Collected data:

Content starts

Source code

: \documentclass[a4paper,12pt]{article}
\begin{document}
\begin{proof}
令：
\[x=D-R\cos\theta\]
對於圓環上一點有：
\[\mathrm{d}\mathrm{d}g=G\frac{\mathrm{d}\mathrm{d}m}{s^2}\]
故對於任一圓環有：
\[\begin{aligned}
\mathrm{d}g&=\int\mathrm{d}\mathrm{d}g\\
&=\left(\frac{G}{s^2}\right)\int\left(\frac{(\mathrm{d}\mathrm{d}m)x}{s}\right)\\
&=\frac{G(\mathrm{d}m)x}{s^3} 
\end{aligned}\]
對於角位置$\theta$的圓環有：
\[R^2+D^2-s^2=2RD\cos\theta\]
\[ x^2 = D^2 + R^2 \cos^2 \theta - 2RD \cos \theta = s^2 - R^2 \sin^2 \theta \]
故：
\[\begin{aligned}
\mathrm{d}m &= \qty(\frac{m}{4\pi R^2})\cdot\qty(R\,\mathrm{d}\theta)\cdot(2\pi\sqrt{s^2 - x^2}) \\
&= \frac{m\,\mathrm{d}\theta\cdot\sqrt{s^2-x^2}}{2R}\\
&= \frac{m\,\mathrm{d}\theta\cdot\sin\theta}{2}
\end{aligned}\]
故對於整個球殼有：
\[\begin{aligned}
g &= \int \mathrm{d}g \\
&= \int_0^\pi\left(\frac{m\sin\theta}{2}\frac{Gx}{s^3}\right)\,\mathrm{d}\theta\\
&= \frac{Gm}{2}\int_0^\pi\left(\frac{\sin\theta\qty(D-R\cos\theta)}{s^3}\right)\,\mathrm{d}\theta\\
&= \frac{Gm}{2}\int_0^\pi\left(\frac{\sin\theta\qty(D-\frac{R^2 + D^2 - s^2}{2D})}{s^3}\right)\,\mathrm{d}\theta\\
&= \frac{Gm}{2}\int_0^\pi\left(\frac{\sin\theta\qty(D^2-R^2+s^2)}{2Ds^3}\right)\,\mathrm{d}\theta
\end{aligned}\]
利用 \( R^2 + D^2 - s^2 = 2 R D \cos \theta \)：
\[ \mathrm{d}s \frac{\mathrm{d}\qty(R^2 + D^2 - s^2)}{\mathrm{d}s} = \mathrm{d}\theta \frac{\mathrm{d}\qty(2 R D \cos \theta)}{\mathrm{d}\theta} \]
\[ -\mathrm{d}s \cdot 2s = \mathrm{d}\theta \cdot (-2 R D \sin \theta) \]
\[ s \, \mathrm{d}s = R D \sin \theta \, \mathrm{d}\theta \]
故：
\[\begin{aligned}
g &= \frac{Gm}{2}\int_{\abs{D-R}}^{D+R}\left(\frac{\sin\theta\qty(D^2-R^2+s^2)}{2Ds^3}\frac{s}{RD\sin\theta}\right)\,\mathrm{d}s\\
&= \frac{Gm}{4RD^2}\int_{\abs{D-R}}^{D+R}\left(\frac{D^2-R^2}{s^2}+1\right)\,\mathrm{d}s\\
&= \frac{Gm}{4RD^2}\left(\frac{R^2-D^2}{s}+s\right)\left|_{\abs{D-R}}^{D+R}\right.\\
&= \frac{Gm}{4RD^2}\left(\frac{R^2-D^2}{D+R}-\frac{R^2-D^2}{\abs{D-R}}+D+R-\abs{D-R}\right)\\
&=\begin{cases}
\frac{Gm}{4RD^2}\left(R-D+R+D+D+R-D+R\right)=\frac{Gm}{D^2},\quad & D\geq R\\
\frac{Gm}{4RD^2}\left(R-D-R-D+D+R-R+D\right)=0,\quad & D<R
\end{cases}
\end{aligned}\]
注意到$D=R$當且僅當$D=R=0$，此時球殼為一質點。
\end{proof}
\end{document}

Content ends

Lines containing the word "left" are to be pulled from the records and copied.

&=\left(\frac{G}{s^2}\right)\int\left(\frac{(\mathrm{d}\mathrm{d}m)x}{s}\right)\\
&= \int_0^\pi\left(\frac{m\sin\theta}{2}\frac{Gx}{s^3}\right)\,\mathrm{d}\theta\\
&= \frac{Gm}{2}\int_0^\pi\left(\frac{\sin\theta\qty(D-R\cos\theta)}{s^3}\right)\,\mathrm{d}\theta\\
&= \frac{Gm}{2}\int_0^\pi\left(\frac{\sin\theta\qty(D-\frac{R^2 + D^2 - s^2}{2D})}{s^3}\right)\,\mathrm{d}\theta\\
&= \frac{Gm}{2}\int_0^\pi\left(\frac{\sin\theta\qty(D^2-R^2+s^2)}{2Ds^3}\right)\,\mathrm{d}\theta
g &= \frac{Gm}{2}\int_{\abs{D-R}}^{D+R}\left(\frac{\sin\theta\qty(D^2-R^2+s^2)}{2Ds^3}\frac{s}{RD\sin\theta}\right)\,\mathrm{d}s\\
&= \frac{Gm}{4RD^2}\int_{\abs{D-R}}^{D+R}\left(\frac{D^2-R^2}{s^2}+1\right)\,\mathrm{d}s\\
&= \frac{Gm}{4RD^2}\left(\frac{R^2-D^2}{s}+s\right)\left|_{\abs{D-R}}^{D+R}\right.\\
&= \frac{Gm}{4RD^2}\left(\frac{R^2-D^2}{D+R}-\frac{R^2-D^2}{\abs{D-R}}+D+R-\abs{D-R}\right)\\
\frac{Gm}{4RD^2}\left(R-D+R+D+D+R-D+R\right)=\frac{Gm}{D^2},\quad & D\geq R\\
\frac{Gm}{4RD^2}\left(R-D-R-D+D+R-R+D\right)=0,\quad & D<R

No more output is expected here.